Valeri Viktorovich Liukin (; born 17 December 1966 in Aktyubinsk, Kazakh SSR, Soviet Union) is a Soviet-born Russian-American retired artistic gymnast turned gymnastics coach. As a competitor for the former Soviet Union, Liukin was the 1988 Olympic champion in the team competition and individually on the horizontal bar, and Olympic silver medalist in the all-around and the parallel bars.

Liukin was the first man to do a triple back flip on floor and both a layout Tkatchev and a Jaeger with full twist on high bar. He also has one of the most difficult skills in men's artistic gymnastics named after him, the triple back (tucked) somersault.

Liukin moved to the United States in 1992 and became a U.S. citizen in 2000. He is married to Anna Kotchneva, and is the father and coach of 2008 Olympic champion Nastia Liukin. He is co-owner of the World Olympic Gymnastics Academy with longtime friend Yevgeny Marchenko.

On 15 December 2015, it was announced that Liukin had been inducted as a part of the 2016 class of the USA Gymnastics Hall of Fame.

From 16 September 2016 to 2 February 2018, he was the coordinator for the United States women's national gymnastics team, replacing Márta Károlyi.

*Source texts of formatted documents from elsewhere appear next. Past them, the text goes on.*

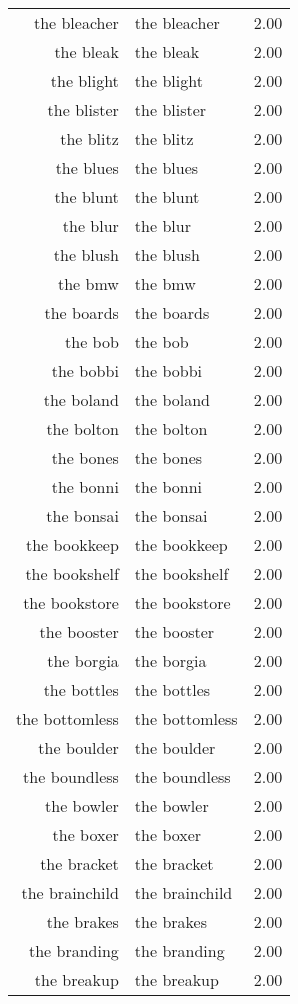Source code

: \begin{table}[ht]
\begin{tabular}{rlr}
  the bleacher & the bleacher & 2.00 \\ 
  the bleak & the bleak & 2.00 \\ 
  the blight & the blight & 2.00 \\ 
  the blister & the blister & 2.00 \\ 
  the blitz & the blitz & 2.00 \\ 
  the blues & the blues & 2.00 \\ 
  the blunt & the blunt & 2.00 \\ 
  the blur & the blur & 2.00 \\ 
  the blush & the blush & 2.00 \\ 
  the bmw & the bmw & 2.00 \\ 
  the boards & the boards & 2.00 \\ 
  the bob & the bob & 2.00 \\ 
  the bobbi & the bobbi & 2.00 \\ 
  the boland & the boland & 2.00 \\ 
  the bolton & the bolton & 2.00 \\ 
  the bones & the bones & 2.00 \\ 
  the bonni & the bonni & 2.00 \\ 
  the bonsai & the bonsai & 2.00 \\ 
  the bookkeep & the bookkeep & 2.00 \\ 
  the bookshelf & the bookshelf & 2.00 \\ 
  the bookstore & the bookstore & 2.00 \\ 
  the booster & the booster & 2.00 \\ 
  the borgia & the borgia & 2.00 \\ 
  the bottles & the bottles & 2.00 \\ 
  the bottomless & the bottomless & 2.00 \\ 
  the boulder & the boulder & 2.00 \\ 
  the boundless & the boundless & 2.00 \\ 
  the bowler & the bowler & 2.00 \\ 
  the boxer & the boxer & 2.00 \\ 
  the bracket & the bracket & 2.00 \\ 
  the brainchild & the brainchild & 2.00 \\ 
  the brakes & the brakes & 2.00 \\ 
  the branding & the branding & 2.00 \\ 
  the breakup & the breakup & 2.00 \\ 

\end{tabular}
\end{table}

He coached the Brazilian women's gymnastics team as of 2018.

Career

Junior
Liukin began gymnastics when he was 7 years old. He moved to Moscow to join the Soviet Junior National team, where he made his world debut at the 1985 Friendship Cup. Coached by Eduard Yarov, Liukin was a member of the Soviet Union National Team until the 1991 dissolution of the Soviet Union.

Senior
At the 1987 European Championships in Moscow, he won gold medals in the all-around, on the horizontal bar, and in the floor exercise where he was the first gymnast to perform a triple back somersault. He won the silver medal on the still rings and the bronze on the vault. At the 1987 World Artistic Gymnastics Championships in Rotterdam, he won the team competition with the Soviet Union. At the 1988 Summer Olympics in Seoul, South Korea, Liukin won the gold medal in the team competition, and was the co-champion on the horizontal bar with fellow Soviet gymnast Vladimir Artemov. Liukin won the silver medal in the all-around and on the parallel bars. At the 1991 World Artistic Gymnastics Championships in Indianapolis, he again was a member of the champion Soviet team in the Team competition. He won the bronze medal in the All-Around.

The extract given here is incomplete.